A few months ago I made a pencil with the "guts" from a Pentel mechanical pencil - no brass tube in it.  The blank was about 4 3/8" long.

So far, so good.


----------



## farmer (Feb 9, 2017)

*Pens*



corgicoupe said:


> Has anyone successfully turned a wood pen without using the brass tubes? The components would have to be glued in to avoid splitting the wood, and the turning might also be tricky.


Very first pen I made didn't have a brass tube ,
Its segmented, my wife still has it ...


----------



## BRobbins629 (Feb 9, 2017)

Many times.  Here are a just few still in service

http://www.penturners.org/forum/f13/pith-chrissy-fisher-104005/

http://www.penturners.org/forum/f13/rosewood-burl-ebony-clip-135199/

Http://www.penturners.org/forum/f13/mesquite-burl-ca-square-threads-92720/


----------



## corgicoupe (Feb 9, 2017)

jttheclockman said:


> The problem there is wood movement. Maybe if you stabilize the wood with a whole bunch of plastics but my question would be why.???  We have enough problems when we use tubes and now you want to avoid them and glue the parts in. Too much stress on the wood. This is done with metal pen blanks though.

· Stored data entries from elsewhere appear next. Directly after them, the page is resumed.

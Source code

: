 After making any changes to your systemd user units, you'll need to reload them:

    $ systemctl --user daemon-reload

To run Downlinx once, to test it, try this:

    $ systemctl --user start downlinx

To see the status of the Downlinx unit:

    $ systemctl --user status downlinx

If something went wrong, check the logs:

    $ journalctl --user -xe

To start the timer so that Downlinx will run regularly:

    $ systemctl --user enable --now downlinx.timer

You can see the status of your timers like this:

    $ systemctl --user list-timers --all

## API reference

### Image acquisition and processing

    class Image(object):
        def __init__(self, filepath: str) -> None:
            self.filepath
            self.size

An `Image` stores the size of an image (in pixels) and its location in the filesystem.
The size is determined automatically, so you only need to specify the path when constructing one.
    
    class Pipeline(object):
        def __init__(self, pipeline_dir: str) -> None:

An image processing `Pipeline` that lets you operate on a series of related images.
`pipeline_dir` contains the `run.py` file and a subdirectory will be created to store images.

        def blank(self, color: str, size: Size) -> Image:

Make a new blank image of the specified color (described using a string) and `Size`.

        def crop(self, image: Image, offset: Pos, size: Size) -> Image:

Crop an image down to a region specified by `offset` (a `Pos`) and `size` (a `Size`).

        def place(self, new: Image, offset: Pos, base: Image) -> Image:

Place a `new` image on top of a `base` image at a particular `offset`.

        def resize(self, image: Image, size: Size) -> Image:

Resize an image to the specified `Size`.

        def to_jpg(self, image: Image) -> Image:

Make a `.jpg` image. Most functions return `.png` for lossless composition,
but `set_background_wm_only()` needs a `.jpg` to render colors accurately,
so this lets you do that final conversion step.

The reason being to reduce the weight to something like that of vintage pens.


----------



## skiprat (Feb 9, 2017)

I personally think the weight saved from the lack of a tube is mostly negated by the remaining  blank material therefore getting a smaller hole. To me the tube primarily acts as a skeleton and gives the pen far more strength. A tubed blank is in affect, a lamination and laminations are considered stronger than the sum of their parts. It also is generally the precise size for the kit part and as the parts arent glued in, they can also be removed if required. I know we all differ, but for me, I just can't see any real advantage of not using the tube. 
Just my opinion....:wink:


----------



## corgicoupe (Feb 9, 2017)

Do those making kit less pens use tubes? I saw this as a move toward kitless, particularly if one makes it closed end.


----------



## Skie_M (Feb 9, 2017)

Kitless pens generally don't use tubes ... they usually thread connections between barrel sections and/or press fit the section that carries the rollerball or fountain pen works.


----------



## jalbert (Feb 9, 2017)

corgicoupe said:


> Do those making kit less pens use tubes? I saw this as a move toward kitless, particularly if one makes it closed end.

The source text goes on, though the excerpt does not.